Beep carves off tufts of hair and the tiny, spiky fluff drizzles down in front of Mung’s eyes.

‘Shave’s next. No chin-hairs – just throat. Yo, Salt – how we doin on points?’

Salt checks his iPad. ‘You spelled ‘hair’ wrong but you passed all the shit so far. Shave’s real hard work, though. On you go, son. On you go.’

Beep rummages for his cut throat razor, hears a crunch and sees one of his boys slither down the glass. Mung’s sisters – big, heavy-gutted chicks with dreadlocks – are bracing their arms against the glass as they stomp the boy’s head with thick black safety boots. Someone whacks a sister in the head with a Wet Floor sign and she goes down. Someone shouts ‘World Star!’

Beep won’t look away from the mirror. In the mirror is his professional future self. He lathers up his fingers and rubs oil on Mung’s neckful of tats. Here’s your chance, G. Take him out. Earn ya teardrop.
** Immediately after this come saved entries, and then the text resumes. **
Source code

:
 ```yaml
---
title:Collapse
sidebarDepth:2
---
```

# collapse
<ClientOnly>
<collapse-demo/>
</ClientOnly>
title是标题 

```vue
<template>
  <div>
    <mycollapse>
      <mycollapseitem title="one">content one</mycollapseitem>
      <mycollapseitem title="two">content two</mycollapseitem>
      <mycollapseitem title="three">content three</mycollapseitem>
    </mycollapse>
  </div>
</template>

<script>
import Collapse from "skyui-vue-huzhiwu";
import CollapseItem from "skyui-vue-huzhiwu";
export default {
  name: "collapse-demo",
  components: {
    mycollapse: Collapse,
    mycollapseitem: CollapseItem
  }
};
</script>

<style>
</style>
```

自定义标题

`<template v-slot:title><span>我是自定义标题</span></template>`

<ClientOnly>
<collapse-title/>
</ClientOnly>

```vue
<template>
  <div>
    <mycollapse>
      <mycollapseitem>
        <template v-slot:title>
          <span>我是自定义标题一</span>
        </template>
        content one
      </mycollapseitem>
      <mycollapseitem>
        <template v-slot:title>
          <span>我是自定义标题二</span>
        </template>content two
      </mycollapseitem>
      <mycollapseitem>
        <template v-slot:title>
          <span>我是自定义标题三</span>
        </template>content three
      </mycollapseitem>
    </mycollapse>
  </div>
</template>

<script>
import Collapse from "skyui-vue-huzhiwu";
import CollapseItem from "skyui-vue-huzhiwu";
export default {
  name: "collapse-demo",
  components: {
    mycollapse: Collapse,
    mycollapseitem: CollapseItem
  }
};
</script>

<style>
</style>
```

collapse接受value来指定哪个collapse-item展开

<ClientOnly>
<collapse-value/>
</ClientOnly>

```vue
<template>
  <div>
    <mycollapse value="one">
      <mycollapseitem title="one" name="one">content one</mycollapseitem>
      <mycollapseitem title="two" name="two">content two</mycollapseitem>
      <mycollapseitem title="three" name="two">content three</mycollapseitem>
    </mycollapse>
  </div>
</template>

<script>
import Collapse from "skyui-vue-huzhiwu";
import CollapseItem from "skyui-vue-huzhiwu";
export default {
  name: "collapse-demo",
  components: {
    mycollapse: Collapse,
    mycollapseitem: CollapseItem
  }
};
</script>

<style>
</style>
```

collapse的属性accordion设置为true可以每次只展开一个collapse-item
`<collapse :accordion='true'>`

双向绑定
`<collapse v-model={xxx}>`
Beep takes a deep breath, fetches the oilstone, sharpens his razor with two firm strokes on the oilstone.

‘FORGET THAT MALARKEY OUT THERE,’ Salt yells, as there is another thud against the window and someone’s skull thunks on the floor, ‘That ain’t your life any more. The fuckin battle’s in here.’

But Beep knows that already. This battle’s about to see some results. He tilts Mung’s head back, exposes the neck, steadies his blade and aims for Mung’s throat.